Так или иначе, Шевченко был “бунтарем” в той гигантской области, которая носит название романтизм, беря существо, смысл и значения этого слова в истории культуры наиболее широко. “Когда-то в не очень удачной, так как написанной по-русски, своей поэме отталкивался он довольно иронически от Байрона. С той парадоксальностью, которую определяет настоящая жизнь, можно утверждать, что при целой непохожести их – линия, которая совмещает имя Байрона с другими романтиками на востоке Европы, наиболее просто и непосредственно идет именно к Шевченко, а не к Пушкину или к Лермонтову”.

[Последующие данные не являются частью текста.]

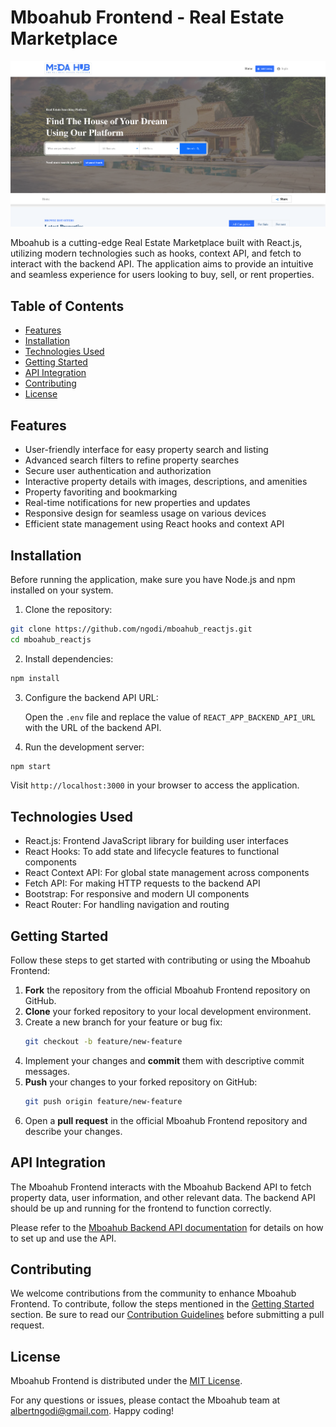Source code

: # Mboahub Frontend - Real Estate Marketplace

![Mboahub Logo](mboahub_landing_page.png)

Mboahub is a cutting-edge Real Estate Marketplace built with React.js, utilizing modern technologies such as hooks, context API, and fetch to interact with the backend API. The application aims to provide an intuitive and seamless experience for users looking to buy, sell, or rent properties.

## Table of Contents

- [Features](#features)
- [Installation](#installation)
- [Technologies Used](#technologies-used)
- [Getting Started](#getting-started)
- [API Integration](#api-integration)
- [Contributing](#contributing)
- [License](#license)

## Features

- User-friendly interface for easy property search and listing
- Advanced search filters to refine property searches
- Secure user authentication and authorization
- Interactive property details with images, descriptions, and amenities
- Property favoriting and bookmarking
- Real-time notifications for new properties and updates
- Responsive design for seamless usage on various devices
- Efficient state management using React hooks and context API

## Installation

Before running the application, make sure you have Node.js and npm installed on your system.

1. Clone the repository:

```bash
git clone https://github.com/ngodi/mboahub_reactjs.git
cd mboahub_reactjs
```

2. Install dependencies:

```bash
npm install
```

3. Configure the backend API URL:

   Open the `.env` file and replace the value of `REACT_APP_BACKEND_API_URL` with the URL of the backend API.

4. Run the development server:

```bash
npm start
```

Visit `http://localhost:3000` in your browser to access the application.

## Technologies Used

- React.js: Frontend JavaScript library for building user interfaces
- React Hooks: To add state and lifecycle features to functional components
- React Context API: For global state management across components
- Fetch API: For making HTTP requests to the backend API
- Bootstrap: For responsive and modern UI components
- React Router: For handling navigation and routing

## Getting Started

Follow these steps to get started with contributing or using the Mboahub Frontend:

1. **Fork** the repository from the official Mboahub Frontend repository on GitHub.
2. **Clone** your forked repository to your local development environment.
3. Create a new branch for your feature or bug fix:
   ```bash
   git checkout -b feature/new-feature
   ```
4. Implement your changes and **commit** them with descriptive commit messages.
5. **Push** your changes to your forked repository on GitHub:
   ```bash
   git push origin feature/new-feature
   ```
6. Open a **pull request** in the official Mboahub Frontend repository and describe your changes.

## API Integration

The Mboahub Frontend interacts with the Mboahub Backend API to fetch property data, user information, and other relevant data. The backend API should be up and running for the frontend to function correctly.

Please refer to the [Mboahub Backend API documentation](https://api.mboahub.com/docs) for details on how to set up and use the API.

## Contributing

We welcome contributions from the community to enhance Mboahub Frontend. To contribute, follow the steps mentioned in the [Getting Started](#getting-started) section. Be sure to read our [Contribution Guidelines](CONTRIBUTING.md) before submitting a pull request.

## License

Mboahub Frontend is distributed under the [MIT License](LICENSE).

For any questions or issues, please contact the Mboahub team at albertngodi@gmail.com. Happy coding!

К наследию Байрона Шевченко относился довольно скептически, в частности через художественную условность, неконкретность байронического “возражения действительности”:
…Он не толковал Своих вседневных приключений Как назидательный роман; Не раскрывал сердечных ран, И тьму различных сновидений, И байронический туман Онне пускал…

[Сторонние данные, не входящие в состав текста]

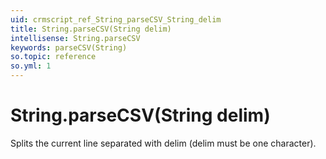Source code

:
 ```yaml
---
uid: crmscript_ref_String_parseCSV_String_delim
title: String.parseCSV(String delim)
intellisense: String.parseCSV
keywords: parseCSV(String)
so.topic: reference
so.yml: 1
---
```


# String.parseCSV(String delim)

Splits the current line separated with delim (delim must be one character).
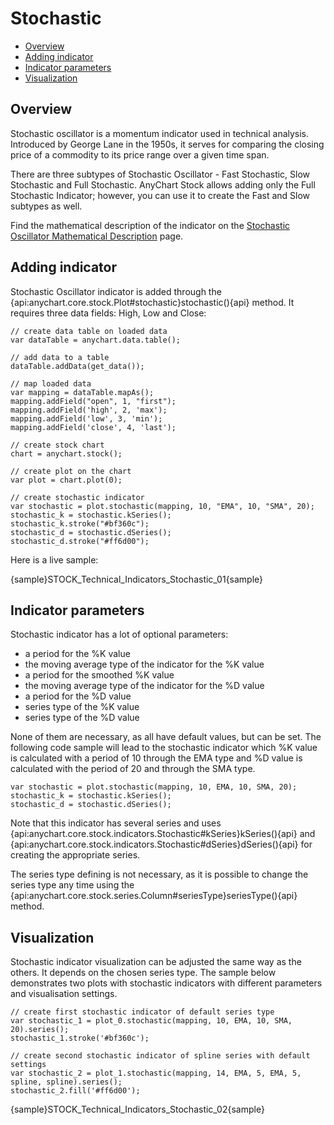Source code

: # Stochastic

* [Overview](#overview)
* [Adding indicator](#adding_indicator)
* [Indicator parameters](#indicator_parameters)
* [Visualization](#visualization)

## Overview

Stochastic oscillator is a momentum indicator used in technical analysis. Introduced by George Lane in the 1950s, it serves for comparing the closing price of a commodity to its price range over a given time span.

There are three subtypes of Stochastic Oscillator - Fast Stochastic, Slow Stochastic and Full Stochastic. AnyChart Stock allows adding only the Full Stochastic Indicator; however, you can use it to create the Fast and Slow subtypes as well.

Find the mathematical description of the indicator on the [Stochastic Oscillator Mathematical Description](Mathematical_Description#stochastic_oscillator) page.

## Adding indicator

Stochastic Oscillator indicator is added through the {api:anychart.core.stock.Plot#stochastic}stochastic(){api} method. It requires three data fields: High, Low and Close:

```
// create data table on loaded data
var dataTable = anychart.data.table();

// add data to a table
dataTable.addData(get_data());

// map loaded data
var mapping = dataTable.mapAs();
mapping.addField("open", 1, "first");
mapping.addField('high', 2, 'max');
mapping.addField('low', 3, 'min');
mapping.addField('close', 4, 'last');

// create stock chart
chart = anychart.stock();

// create plot on the chart
var plot = chart.plot(0);

// create stochastic indicator
var stochastic = plot.stochastic(mapping, 10, "EMA", 10, "SMA", 20);
stochastic_k = stochastic.kSeries();
stochastic_k.stroke("#bf360c");
stochastic_d = stochastic.dSeries();
stochastic_d.stroke("#ff6d00");
```

Here is a live sample:

{sample}STOCK\_Technical\_Indicators\_Stochastic\_01{sample}

## Indicator parameters

Stochastic indicator has a lot of optional parameters:  

<ul>
	<li>a period for the %K value<br>
	<li>the moving average type of the indicator for the %K value  <br>
	<li>a period for the smoothed %K value<br>
	<li>the moving average type of the indicator for the %D value<br>
	<li>a period for the %D value<br>
	<li>series type of the %K value<br>
	<li>series type of the %D value<br>
</ul>


None of them are necessary, as all have default values, but can be set. The following code sample will lead to the stochastic indicator which %K value is calculated with a period of 10 through the EMA type and %D value is calculated with the period of 20 and through the SMA type.

```
var stochastic = plot.stochastic(mapping, 10, EMA, 10, SMA, 20);
stochastic_k = stochastic.kSeries();
stochastic_d = stochastic.dSeries();
```

Note that this indicator has several series and uses {api:anychart.core.stock.indicators.Stochastic#kSeries}kSeries(){api} and {api:anychart.core.stock.indicators.Stochastic#dSeries}dSeries(){api} for creating the appropriate series.

The series type defining is not necessary, as it is possible to change the series type any time using the {api:anychart.core.stock.series.Column#seriesType}seriesType(){api} method.


## Visualization

Stochastic indicator visualization can be adjusted the same way as the others. It depends on the chosen series type. The sample below demonstrates two plots with stochastic indicators with different parameters and visualisation settings.

```
// create first stochastic indicator of default series type
var stochastic_1 = plot_0.stochastic(mapping, 10, EMA, 10, SMA, 20).series();
stochastic_1.stroke('#bf360c');

// create second stochastic indicator of spline series with default settings
var stochastic_2 = plot_1.stochastic(mapping, 14, EMA, 5, EMA, 5, spline, spline).series();
stochastic_2.fill('#ff6d00');
```

{sample}STOCK\_Technical\_Indicators\_Stochastic\_02{sample}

Но именно личность Шевченко снова же таки вынуждает задуматься над ролью творческого индивидуума как движущего начала культуры, над сложностью и опосредованностью резонанса байронизма как живого фермента творчества Кобзаря.
В огромном заделе Шевченко бросается в глаза наличие типичных байронических мотивов: критическое отношение к национальной жизни как к идиллии, титаническое богоборчество, поиск героики, раздумья над местом и ролью поэта в обществе. Нетрудно понять, что это – типично романтический комплекс проблем, который возникает в кризисной ситуации расщепления поэтического сознания и традиционной культурной аксиологии, отказа от культурного кода, который составлялся столетиями. И в трактовке этих проблем еще остается много неясного, так же как и “литературный этикет” прошлых лет не оказывал содействия полному освещению данных проблем.
Существует мысль, что проблема рецепции произведений Байрона в Украине исследована довольно полно, но речь идет преимущественно о переводах Байрона. Примеры этой рецепции – это не осуществленное до конца исследования П. Филипповича в 20-е годы, который, в частности, отметил влияние на Шевченко “Каина” и вообще байронической поэмы, ее “кровавых эффектов и мелодраматичности” и рукопись диссертации Д. Кузика (1977г.), который “дает почти исчерпывающую характеристику и скрупулезный анализ всех переводов произведений Байрона, осуществленных в XIX столетии” – все же оставляют пространство для изучения восприятия байронизма Шевченко, не только относительно перевода, а и интерпретации.
Отмечено здесь также и основательное исследование С. Павлычко (“Байрон”, 1989), в котором определены возможные “сильно трансформированные влияния” на Шевченко со стороны Байрона, но все же этот момент не был здесь объектом пристального внимания: данной проблеме у С. Павлычко посвящены лишь две страницы. Из этого явствует актуальность анализа исследуемого явления, как объединение в наследии Кобзаря революционных мотивов (как правило, в духе “русского Байрона”) с мотивами молитвы и примирения разногласий.